- 発行日 :
- 自治体名 : 北海道苫小牧市
- 広報紙名 : 広報とまこまい 令和7年10月号
■生物多様性とは
「生物多様性」とは、地球上にいる3,000万種もの生き物たちの豊かな個性とつながりのことです。これらの生きものは、必要とする環境や栄養源などが異なり、それぞれが特有の個性を持っています。そして直接的または間接的に互いに支えあって生きています。
■わたしたちの暮らしを支える生物多様性
ホッキ貝やハスカップ、魚や野菜、果物といった食料、水、紙、木材や繊維などの原材料、医薬品に使用する遺伝子資源、観光資源となる美しい景観、気候の安定などの生物多様性を基盤とする生態系から得られる恵みを「生物多様性の恵み(生態系サービス)」といいます。私たちの暮らしはさまざまな生態系サービスに支えられています。
■子どもたち、将来の市民のために生物多様性を
生物多様性は、経済活動により減少・劣化の一途をたどっているといわれています。私たちの世代だけではなく、子どもたちや将来の市民が安心して暮らしていくために、人類の生存基盤でもある生物多様性の減少・劣化を食い止め、さらには生物多様性が向上するように行動していくことが必要です。
■苫小牧市生物多様性地域戦略とは
生物多様性地域戦略は、生物の多様性をより良くしながら守り、将来にわたって資源として使い続けることができるようにするための考え方や政策をまとめた、生物多様性基本法に基づき都道府県や市区町村が作る基本的な計画です。本市では、令和5年度から地域戦略の策定作業を開始し、今年9月に完成しました。この戦略づくりでは、市民の皆さんや企業の方が参加したワークショップで提案されたアイデアを踏まえ、基本的な考え方や目標、取り組みをまとめました。
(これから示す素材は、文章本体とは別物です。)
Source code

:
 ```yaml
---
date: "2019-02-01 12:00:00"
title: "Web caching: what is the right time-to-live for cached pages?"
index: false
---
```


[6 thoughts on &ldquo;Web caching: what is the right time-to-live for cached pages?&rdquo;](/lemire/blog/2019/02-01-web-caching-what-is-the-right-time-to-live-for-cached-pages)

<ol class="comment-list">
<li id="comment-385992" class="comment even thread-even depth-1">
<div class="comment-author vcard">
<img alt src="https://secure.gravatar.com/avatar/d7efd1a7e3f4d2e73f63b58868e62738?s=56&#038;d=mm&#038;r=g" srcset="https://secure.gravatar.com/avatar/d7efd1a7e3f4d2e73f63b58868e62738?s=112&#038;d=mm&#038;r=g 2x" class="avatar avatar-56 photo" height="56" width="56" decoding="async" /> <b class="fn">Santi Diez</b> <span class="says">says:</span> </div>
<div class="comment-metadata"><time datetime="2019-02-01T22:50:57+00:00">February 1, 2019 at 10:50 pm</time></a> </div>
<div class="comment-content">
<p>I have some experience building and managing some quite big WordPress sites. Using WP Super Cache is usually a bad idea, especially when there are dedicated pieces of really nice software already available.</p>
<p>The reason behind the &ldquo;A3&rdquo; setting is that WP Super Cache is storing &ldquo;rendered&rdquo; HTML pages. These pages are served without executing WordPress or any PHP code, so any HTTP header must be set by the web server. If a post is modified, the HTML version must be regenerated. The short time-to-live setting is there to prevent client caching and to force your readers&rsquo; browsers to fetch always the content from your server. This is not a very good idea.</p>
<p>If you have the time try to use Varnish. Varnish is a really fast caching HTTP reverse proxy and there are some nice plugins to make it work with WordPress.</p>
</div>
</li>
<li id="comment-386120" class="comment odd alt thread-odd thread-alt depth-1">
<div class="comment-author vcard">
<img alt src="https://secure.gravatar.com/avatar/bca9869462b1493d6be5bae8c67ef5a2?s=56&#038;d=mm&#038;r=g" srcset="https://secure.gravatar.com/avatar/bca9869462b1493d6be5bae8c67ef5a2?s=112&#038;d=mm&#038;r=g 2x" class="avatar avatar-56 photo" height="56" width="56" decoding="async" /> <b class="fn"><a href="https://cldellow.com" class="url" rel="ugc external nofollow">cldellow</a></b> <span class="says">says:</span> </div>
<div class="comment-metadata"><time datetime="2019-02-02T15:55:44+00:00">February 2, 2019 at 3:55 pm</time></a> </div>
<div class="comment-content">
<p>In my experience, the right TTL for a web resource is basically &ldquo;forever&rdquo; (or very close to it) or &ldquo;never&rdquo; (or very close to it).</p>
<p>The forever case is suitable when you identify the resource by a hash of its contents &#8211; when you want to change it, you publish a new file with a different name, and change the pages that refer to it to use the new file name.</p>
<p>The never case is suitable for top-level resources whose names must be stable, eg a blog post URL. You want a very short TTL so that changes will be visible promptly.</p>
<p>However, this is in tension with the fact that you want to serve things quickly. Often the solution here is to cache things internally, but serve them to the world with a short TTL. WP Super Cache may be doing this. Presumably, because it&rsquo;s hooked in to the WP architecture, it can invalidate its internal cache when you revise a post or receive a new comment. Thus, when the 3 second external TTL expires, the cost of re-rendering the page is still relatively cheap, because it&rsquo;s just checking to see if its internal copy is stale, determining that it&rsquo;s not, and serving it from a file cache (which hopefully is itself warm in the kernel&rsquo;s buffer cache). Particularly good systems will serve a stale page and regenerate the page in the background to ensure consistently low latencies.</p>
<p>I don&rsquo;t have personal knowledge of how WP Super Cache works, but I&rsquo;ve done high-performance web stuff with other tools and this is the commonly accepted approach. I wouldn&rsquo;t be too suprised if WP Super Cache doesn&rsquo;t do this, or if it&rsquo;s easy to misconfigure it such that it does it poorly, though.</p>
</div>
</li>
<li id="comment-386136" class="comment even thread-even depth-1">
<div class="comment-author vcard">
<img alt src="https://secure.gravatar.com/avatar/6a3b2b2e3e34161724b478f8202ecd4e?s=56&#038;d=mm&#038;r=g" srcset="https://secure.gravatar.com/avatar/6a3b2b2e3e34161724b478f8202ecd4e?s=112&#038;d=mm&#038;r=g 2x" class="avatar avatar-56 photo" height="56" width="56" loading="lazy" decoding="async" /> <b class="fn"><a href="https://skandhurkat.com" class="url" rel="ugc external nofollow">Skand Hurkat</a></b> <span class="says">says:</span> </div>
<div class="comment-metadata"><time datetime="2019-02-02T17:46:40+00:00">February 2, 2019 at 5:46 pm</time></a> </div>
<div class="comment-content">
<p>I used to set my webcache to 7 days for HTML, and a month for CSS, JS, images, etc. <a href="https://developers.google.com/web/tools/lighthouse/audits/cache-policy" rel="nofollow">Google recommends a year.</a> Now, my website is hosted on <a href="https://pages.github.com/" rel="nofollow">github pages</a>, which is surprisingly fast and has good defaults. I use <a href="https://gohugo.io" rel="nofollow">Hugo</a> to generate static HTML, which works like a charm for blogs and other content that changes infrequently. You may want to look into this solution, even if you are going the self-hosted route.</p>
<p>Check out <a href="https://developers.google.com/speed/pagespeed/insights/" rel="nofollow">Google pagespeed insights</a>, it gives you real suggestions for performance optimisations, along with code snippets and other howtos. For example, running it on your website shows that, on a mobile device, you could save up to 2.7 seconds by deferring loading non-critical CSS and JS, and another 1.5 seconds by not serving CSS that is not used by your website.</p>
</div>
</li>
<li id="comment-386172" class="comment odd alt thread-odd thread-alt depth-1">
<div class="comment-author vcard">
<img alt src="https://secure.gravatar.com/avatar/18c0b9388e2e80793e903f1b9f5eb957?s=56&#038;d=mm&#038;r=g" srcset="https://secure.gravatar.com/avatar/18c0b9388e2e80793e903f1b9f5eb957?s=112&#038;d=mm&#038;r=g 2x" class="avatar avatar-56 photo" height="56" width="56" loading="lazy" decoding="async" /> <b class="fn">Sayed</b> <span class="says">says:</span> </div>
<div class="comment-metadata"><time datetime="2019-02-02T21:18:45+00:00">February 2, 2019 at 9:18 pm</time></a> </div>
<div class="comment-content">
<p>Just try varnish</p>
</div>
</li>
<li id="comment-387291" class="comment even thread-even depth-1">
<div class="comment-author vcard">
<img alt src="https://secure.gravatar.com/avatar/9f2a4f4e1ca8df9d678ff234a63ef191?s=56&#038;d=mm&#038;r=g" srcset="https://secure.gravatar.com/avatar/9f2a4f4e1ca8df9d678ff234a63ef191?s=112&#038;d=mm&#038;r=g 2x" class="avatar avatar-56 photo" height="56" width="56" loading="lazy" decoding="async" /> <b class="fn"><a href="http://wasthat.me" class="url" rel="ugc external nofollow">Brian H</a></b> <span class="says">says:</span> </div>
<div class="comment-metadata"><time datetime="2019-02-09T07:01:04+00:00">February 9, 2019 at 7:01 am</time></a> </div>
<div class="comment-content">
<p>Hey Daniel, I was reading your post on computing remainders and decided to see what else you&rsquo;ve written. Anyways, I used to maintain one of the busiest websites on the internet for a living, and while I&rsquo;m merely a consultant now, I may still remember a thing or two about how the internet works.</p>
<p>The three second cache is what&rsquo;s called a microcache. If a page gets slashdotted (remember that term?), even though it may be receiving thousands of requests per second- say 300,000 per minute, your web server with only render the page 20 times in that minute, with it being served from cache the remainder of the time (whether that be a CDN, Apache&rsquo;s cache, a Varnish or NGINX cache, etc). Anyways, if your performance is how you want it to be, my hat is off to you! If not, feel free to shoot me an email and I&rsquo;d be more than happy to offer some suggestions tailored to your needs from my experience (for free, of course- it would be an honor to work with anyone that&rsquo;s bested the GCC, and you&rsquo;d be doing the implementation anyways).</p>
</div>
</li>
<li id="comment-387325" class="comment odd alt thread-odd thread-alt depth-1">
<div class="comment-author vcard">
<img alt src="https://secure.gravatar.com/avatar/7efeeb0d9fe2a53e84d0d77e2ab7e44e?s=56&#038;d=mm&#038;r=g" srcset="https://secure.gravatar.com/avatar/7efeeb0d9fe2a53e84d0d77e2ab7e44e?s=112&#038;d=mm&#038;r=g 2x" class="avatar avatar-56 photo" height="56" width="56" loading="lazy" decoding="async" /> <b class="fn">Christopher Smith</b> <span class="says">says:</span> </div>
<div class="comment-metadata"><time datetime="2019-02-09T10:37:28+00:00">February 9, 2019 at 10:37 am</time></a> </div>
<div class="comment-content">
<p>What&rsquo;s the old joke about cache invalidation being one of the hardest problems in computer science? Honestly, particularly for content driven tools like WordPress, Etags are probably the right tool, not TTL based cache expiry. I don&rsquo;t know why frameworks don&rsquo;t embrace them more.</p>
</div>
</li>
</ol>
また、最終的なゴールとして2050年に実現を目指す将来像「自然と産業が調和し、勇払原野の恵みを未来へ紡ぐまち苫小牧」をイラストで表現し、その実現に必要な事業や取り組みを約60の施策として掲載しています。
◎戦略本編はこちらから
※二次元コードは本紙P.4をご覧ください。
■市内企業の取り組み紹介
本市に立地する企業も、生物多様性保全に積極的に取り組んでいることをご存じですか。企業が保有している緑地内には、さまざまな生きもの(野生動植物)が生息・生育しており、定期的に専門家による調査や、自然環境について学べるイベントなどを開催しています。ここでは、企業の取り組みを少しだけ紹介します。
◇出光興産(株)北海道製油所
自然共生サイトの登録やSEGES(シージェス)の認定ラベルで最上位ステージの「Superlative Stage(スパラティブ ステージ)」など、数々の対外的な評価を得ています。生きものモニタリングのほか、美術博物館と連携し、毎年市内の小学生を対象にした環境教育活動を開催しています。
◇トヨタ自動車北海道(株)
1940年代から残存するミズナラ林が工場緑地として保全されており、自然共生サイトに登録されています。エゾシカによる希少植物の食害防止対策や専門家による生きもの調査、維持・改善を図る取り組みを行っています。
◇北海道共同備蓄(株)
動物や菌類(キノコ)も多様であることが確認されており、希少種も多く生育・生息しています。毎年夏季に市民を対象としたホタル観賞会を開催しています。
◇(株)ノーザンホースパーク
広さ約1万坪のボタニカルガーデンでは、環境に配慮した段ボールマルチングの活用や、馬の排泄物をたい肥化し近隣牧場で資源としての利用、園内の外来植物の駆除活動を継続するなど、環境保全の取り組みを行っています。